Fatale Sicherheitslücke beim Login

Diskutiere und helfe bei Fatale Sicherheitslücke beim Login im Bereich Fehler im Forum im SysProfile Forum bei einer Lösung; Liebe Community, nach langer Zeit möchte ich wieder aktiver im Forum mitmischen. Dabei ist mir heute gleich mal aufgefallen, dass der Login Prozess... Dieses Thema im Forum "Fehler im Forum" wurde erstellt von Kingston King, 26. April 2014.

Status des Themas:
Es sind keine weiteren Antworten möglich.
  1. Kingston King
    Kingston King Lebende CPU
    Registriert seit:
    18. April 2008
    Beiträge:
    1.369
    Zustimmungen:
    12
    Name:
    Daniel
    1. SysProfile:
    62913

    Liebe Community,

    nach langer Zeit möchte ich wieder aktiver im Forum mitmischen.
    Dabei ist mir heute gleich mal aufgefallen, dass der Login Prozess nicht verschlüsselt wird.
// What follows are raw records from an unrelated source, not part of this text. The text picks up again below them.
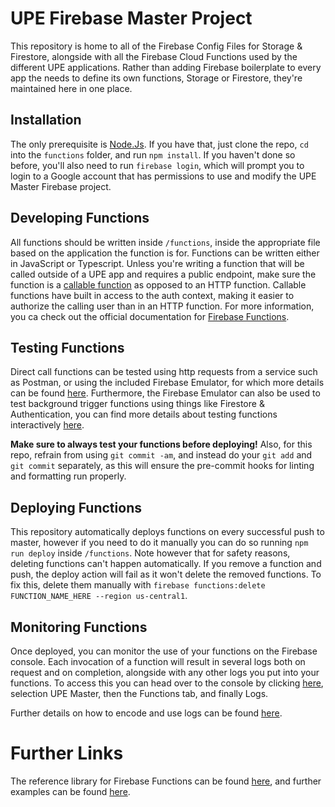 # UPE Firebase Master Project
This repository is home to all of the Firebase Config Files for Storage & Firestore, alongside with all the Firebase Cloud Functions used by the different UPE applications. Rather than adding Firebase boilerplate to every app the needs to define its own functions, Storage or Firestore, they're maintained here in one place.

## Installation
The only prerequisite is [Node.Js](https://nodejs.org/en/). If you have that, just clone the repo, `cd` into the `functions` folder, and run `npm install`. If you haven't done so before, you'll also need to run `firebase login`, which will prompt you to login to a Google account that has permissions to use and modify the UPE Master Firebase project.

## Developing Functions
All functions should be written inside `/functions`, inside the appropriate file based on the application the function is for. Functions can be written either in JavaScript or Typescript. Unless you're writing a function that will be called outside of a UPE app and requires a public endpoint, make sure the function is a [callable function](https://firebase.google.com/docs/functions/callable) as opposed to an HTTP function. Callable functions have built in access to the auth context, making it easier to authorize the calling user than in an HTTP function. For more information, you ca check out the official documentation for [Firebase Functions](https://firebase.google.com/docs/functions).

## Testing Functions
Direct call functions can be tested using http requests from a service such as Postman, or using the included Firebase Emulator, for which more details can be found [here](https://firebase.google.com/docs/functions/local-emulator). Furthermore, the Firebase Emulator can also be used to test background trigger functions using things like Firestore & Authentication, you can find more details about testing functions interactively [here](https://firebase.google.com/docs/functions/local-shell).

**Make sure to always test your functions before deploying!** Also, for this repo, refrain from using `git commit -am`, and instead do your `git add` and `git commit` separately, as this will ensure the pre-commit hooks for linting and formatting run properly. 

## Deploying Functions
This repository automatically deploys functions on every successful push to master, however if you need to do it manually you can do so running `npm run deploy` inside `/functions`. Note however that for safety reasons, deleting functions can't happen automatically. If you remove a function and push, the deploy action will fail as it won't delete the removed functions. To fix this, delete them manually with `firebase functions:delete FUNCTION_NAME_HERE --region us-central1`.

## Monitoring Functions
Once deployed, you can monitor the use of your functions on the Firebase console. Each invocation of a function will result in several logs both on request and on completion, alongside with any other logs you put into your functions. To access this you can head over to the console by clicking [here](https://console.firebase.google.com/), selection UPE Master, then the Functions tab, and finally Logs.

Further details on how to encode and use logs can be found [here](https://firebase.google.com/docs/functions/writing-and-viewing-logs).

# Further Links
The reference library for Firebase Functions can be found [here](https://firebase.google.com/docs/reference/node/firebase.functions), and further examples can be found [here](https://github.com/firebase/functions-samples).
    Die eingegebenen Passwörter werden nur mit einem MD5 verschlüsselt über das Internet übertragen.

    Warum das ein Problem ist?
    Ich habe dazu heute ein Live-Beispiel von dem Anmelde Prozess verfilmt:

    https://www.youtube.com/watch?v=E4Zcmnt-eYM


    Nachdem die Medien das Thema IT Security aufgreifen wie noch nie, sollten auch wir uns bemühen, dem Standart der Zeit zu folgen.
    Vor allem weil wir hier ein Computer/IT Forum mit einigen Spezialisten sind.

    Ich lasse die Erkenntnis einmal so im Raum stehen und bitte die Admins, den Login Prozess über eine SSL Leitung zu erzwingen und ein öffentlich signiertes Zertifikat bereit zu stellen.

    Derzeit wird dem hinterleget Zertifikat von https://forum.sysprofile.de nicht von meinen Browsern getrustet.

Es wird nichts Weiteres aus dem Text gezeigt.